#### Your instructions:
Give the number of lines below that contain the word "axis", and nothing else.

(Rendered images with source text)
_ _ _ _ _

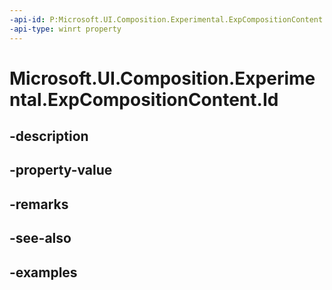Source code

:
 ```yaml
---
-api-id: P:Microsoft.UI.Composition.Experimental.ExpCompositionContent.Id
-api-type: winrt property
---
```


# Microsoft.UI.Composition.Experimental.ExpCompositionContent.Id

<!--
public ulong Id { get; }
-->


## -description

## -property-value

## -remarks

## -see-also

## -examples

_ _ _ _ _

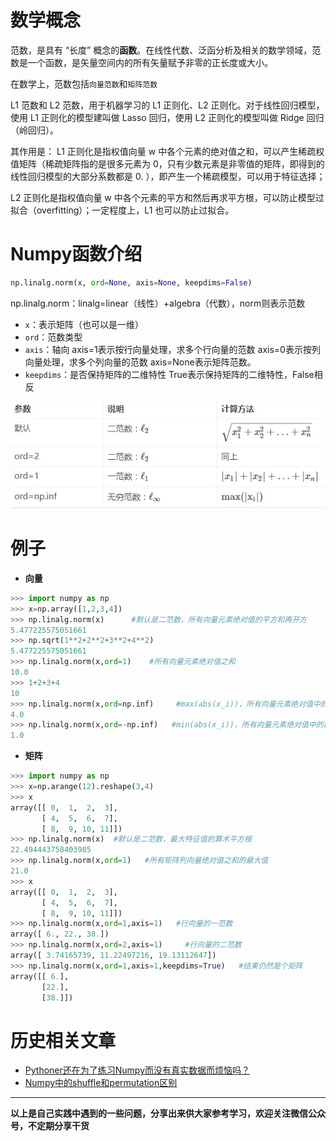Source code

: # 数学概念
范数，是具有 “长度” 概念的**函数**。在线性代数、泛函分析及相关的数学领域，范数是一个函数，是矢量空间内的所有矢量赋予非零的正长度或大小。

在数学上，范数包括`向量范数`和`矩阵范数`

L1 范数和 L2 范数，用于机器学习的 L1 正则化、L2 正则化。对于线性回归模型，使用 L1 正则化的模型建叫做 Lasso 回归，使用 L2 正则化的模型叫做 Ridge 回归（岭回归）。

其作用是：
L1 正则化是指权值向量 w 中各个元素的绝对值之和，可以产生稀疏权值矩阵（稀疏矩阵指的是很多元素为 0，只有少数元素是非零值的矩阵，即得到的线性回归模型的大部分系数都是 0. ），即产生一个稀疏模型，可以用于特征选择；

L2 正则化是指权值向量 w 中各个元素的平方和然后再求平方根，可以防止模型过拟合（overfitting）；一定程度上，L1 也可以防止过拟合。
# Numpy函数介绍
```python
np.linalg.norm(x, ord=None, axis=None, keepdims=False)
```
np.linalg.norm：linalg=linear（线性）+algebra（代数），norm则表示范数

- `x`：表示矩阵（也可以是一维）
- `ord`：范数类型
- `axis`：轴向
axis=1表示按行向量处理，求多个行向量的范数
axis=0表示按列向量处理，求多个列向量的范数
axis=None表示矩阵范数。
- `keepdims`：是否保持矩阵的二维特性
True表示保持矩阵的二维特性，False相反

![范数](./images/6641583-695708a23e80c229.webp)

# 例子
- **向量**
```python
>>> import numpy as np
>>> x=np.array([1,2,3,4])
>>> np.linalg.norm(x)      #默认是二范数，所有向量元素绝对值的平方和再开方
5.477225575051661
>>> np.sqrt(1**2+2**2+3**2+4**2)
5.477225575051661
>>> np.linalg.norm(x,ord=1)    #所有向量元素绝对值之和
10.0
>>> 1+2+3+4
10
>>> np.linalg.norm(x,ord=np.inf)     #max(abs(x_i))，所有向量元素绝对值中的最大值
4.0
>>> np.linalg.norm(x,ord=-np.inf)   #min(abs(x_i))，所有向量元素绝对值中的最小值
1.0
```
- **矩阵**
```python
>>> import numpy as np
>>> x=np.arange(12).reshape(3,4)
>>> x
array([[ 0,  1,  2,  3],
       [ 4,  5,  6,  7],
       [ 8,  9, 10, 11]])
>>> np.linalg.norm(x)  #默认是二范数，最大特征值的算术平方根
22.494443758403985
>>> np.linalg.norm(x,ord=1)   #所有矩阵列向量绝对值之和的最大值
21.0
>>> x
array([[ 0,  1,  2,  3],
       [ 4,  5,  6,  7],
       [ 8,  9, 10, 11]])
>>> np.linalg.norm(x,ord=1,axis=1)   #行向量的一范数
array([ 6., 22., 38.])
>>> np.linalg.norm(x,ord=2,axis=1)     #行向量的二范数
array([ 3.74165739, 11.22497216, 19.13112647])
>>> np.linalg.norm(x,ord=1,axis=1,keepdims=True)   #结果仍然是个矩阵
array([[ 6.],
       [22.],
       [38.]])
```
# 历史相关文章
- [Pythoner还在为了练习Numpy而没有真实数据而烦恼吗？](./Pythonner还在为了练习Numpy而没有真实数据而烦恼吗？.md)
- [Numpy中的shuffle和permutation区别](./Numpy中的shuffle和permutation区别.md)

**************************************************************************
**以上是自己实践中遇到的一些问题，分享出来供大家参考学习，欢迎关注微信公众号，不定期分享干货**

_ _ _ _ _

#### Task output:
8